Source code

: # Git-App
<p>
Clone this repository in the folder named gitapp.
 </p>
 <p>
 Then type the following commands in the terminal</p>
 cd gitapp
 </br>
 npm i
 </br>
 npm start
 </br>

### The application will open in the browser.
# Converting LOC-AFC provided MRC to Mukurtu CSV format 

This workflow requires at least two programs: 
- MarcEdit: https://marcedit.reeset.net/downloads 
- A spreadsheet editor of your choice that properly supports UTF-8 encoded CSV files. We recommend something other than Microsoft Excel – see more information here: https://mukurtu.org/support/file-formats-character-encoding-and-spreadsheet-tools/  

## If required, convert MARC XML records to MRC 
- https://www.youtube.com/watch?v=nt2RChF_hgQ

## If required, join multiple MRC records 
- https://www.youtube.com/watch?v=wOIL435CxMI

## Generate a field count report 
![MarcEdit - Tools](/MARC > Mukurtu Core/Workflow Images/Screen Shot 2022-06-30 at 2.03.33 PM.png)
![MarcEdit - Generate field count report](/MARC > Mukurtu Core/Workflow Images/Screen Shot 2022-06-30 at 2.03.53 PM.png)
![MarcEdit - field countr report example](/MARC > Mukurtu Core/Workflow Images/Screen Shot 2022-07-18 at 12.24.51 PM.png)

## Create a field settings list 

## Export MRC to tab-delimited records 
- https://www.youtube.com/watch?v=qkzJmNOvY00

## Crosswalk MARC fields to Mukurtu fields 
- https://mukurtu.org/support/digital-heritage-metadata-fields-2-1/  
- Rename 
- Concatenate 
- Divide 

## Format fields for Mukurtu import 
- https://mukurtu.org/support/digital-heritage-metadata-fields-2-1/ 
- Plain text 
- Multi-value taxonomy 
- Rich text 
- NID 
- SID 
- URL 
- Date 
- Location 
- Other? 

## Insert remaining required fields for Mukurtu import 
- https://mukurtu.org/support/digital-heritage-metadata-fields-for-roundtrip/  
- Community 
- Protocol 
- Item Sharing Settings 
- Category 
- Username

Required work » Looking at the data above, write out exactly the lines that start at the one containing "## If required, join multiple MRC records" and end at the one containing "- Community"; include both and nothing beyond.

Exercise output »
## If required, join multiple MRC records 
- https://www.youtube.com/watch?v=wOIL435CxMI

## Generate a field count report 
![MarcEdit - Tools](/MARC > Mukurtu Core/Workflow Images/Screen Shot 2022-06-30 at 2.03.33 PM.png)
![MarcEdit - Generate field count report](/MARC > Mukurtu Core/Workflow Images/Screen Shot 2022-06-30 at 2.03.53 PM.png)
![MarcEdit - field countr report example](/MARC > Mukurtu Core/Workflow Images/Screen Shot 2022-07-18 at 12.24.51 PM.png)

## Create a field settings list 

## Export MRC to tab-delimited records 
- https://www.youtube.com/watch?v=qkzJmNOvY00

## Crosswalk MARC fields to Mukurtu fields 
- https://mukurtu.org/support/digital-heritage-metadata-fields-2-1/  
- Rename 
- Concatenate 
- Divide 

## Format fields for Mukurtu import 
- https://mukurtu.org/support/digital-heritage-metadata-fields-2-1/ 
- Plain text 
- Multi-value taxonomy 
- Rich text 
- NID 
- SID 
- URL 
- Date 
- Location 
- Other? 

## Insert remaining required fields for Mukurtu import 
- https://mukurtu.org/support/digital-heritage-metadata-fields-for-roundtrip/  
- Community 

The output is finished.